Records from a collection
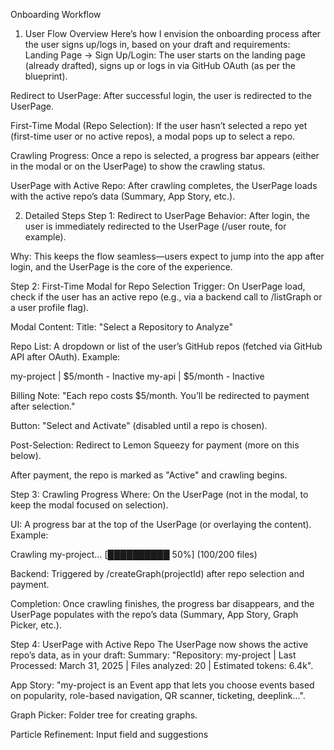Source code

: Onboarding Workflow
1. User Flow Overview
Here’s how I envision the onboarding process after the user signs up/logs in, based on your draft and requirements:
Landing Page → Sign Up/Login: The user starts on the landing page (already drafted), signs up or logs in via GitHub OAuth (as per the blueprint).

Redirect to UserPage: After successful login, the user is redirected to the UserPage.

First-Time Modal (Repo Selection): If the user hasn’t selected a repo yet (first-time user or no active repos), a modal pops up to select a repo.

Crawling Progress: Once a repo is selected, a progress bar appears (either in the modal or on the UserPage) to show the crawling status.

UserPage with Active Repo: After crawling completes, the UserPage loads with the active repo’s data (Summary, App Story, etc.).

2. Detailed Steps
Step 1: Redirect to UserPage
Behavior: After login, the user is immediately redirected to the UserPage (/user route, for example).

Why: This keeps the flow seamless—users expect to jump into the app after login, and the UserPage is the core of the experience.

Step 2: First-Time Modal for Repo Selection
Trigger: On UserPage load, check if the user has an active repo (e.g., via a backend call to /listGraph or a user profile flag).

Modal Content:
Title: "Select a Repository to Analyze"

Repo List: A dropdown or list of the user’s GitHub repos (fetched via GitHub API after OAuth).
Example: 

my-project | $5/month - Inactive
my-api     | $5/month - Inactive

Billing Note: "Each repo costs $5/month. You’ll be redirected to payment after selection."

Button: "Select and Activate" (disabled until a repo is chosen).

Post-Selection:
Redirect to Lemon Squeezy for payment (more on this below).

After payment, the repo is marked as "Active" and crawling begins.

Step 3: Crawling Progress
Where: On the UserPage (not in the modal, to keep the modal focused on selection).

UI: A progress bar at the top of the UserPage (or overlaying the content).
Example: 

Crawling my-project... [██████████ 50%] (100/200 files)

Backend: Triggered by /createGraph(projectId) after repo selection and payment.

Completion: Once crawling finishes, the progress bar disappears, and the UserPage populates with the repo’s data (Summary, App Story, Graph Picker, etc.).

Step 4: UserPage with Active Repo
The UserPage now shows the active repo’s data, as in your draft:
Summary: "Repository: my-project | Last Processed: March 31, 2025 | Files analyzed: 20 | Estimated tokens: 6.4k".

App Story: "my-project is an Event app that lets you choose events based on popularity, role-based navigation, QR scanner, ticketing, deeplink...".

Graph Picker: Folder tree for creating graphs.

Particle Refinement: Input field and suggestions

> [What the task requires] In the entries above, find each line that includes the string "Time" and copy it.

> [Solved problem]
First-Time Modal (Repo Selection): If the user hasn’t selected a repo yet (first-time user or no active repos), a modal pops up to select a repo.
Step 2: First-Time Modal for Repo Selection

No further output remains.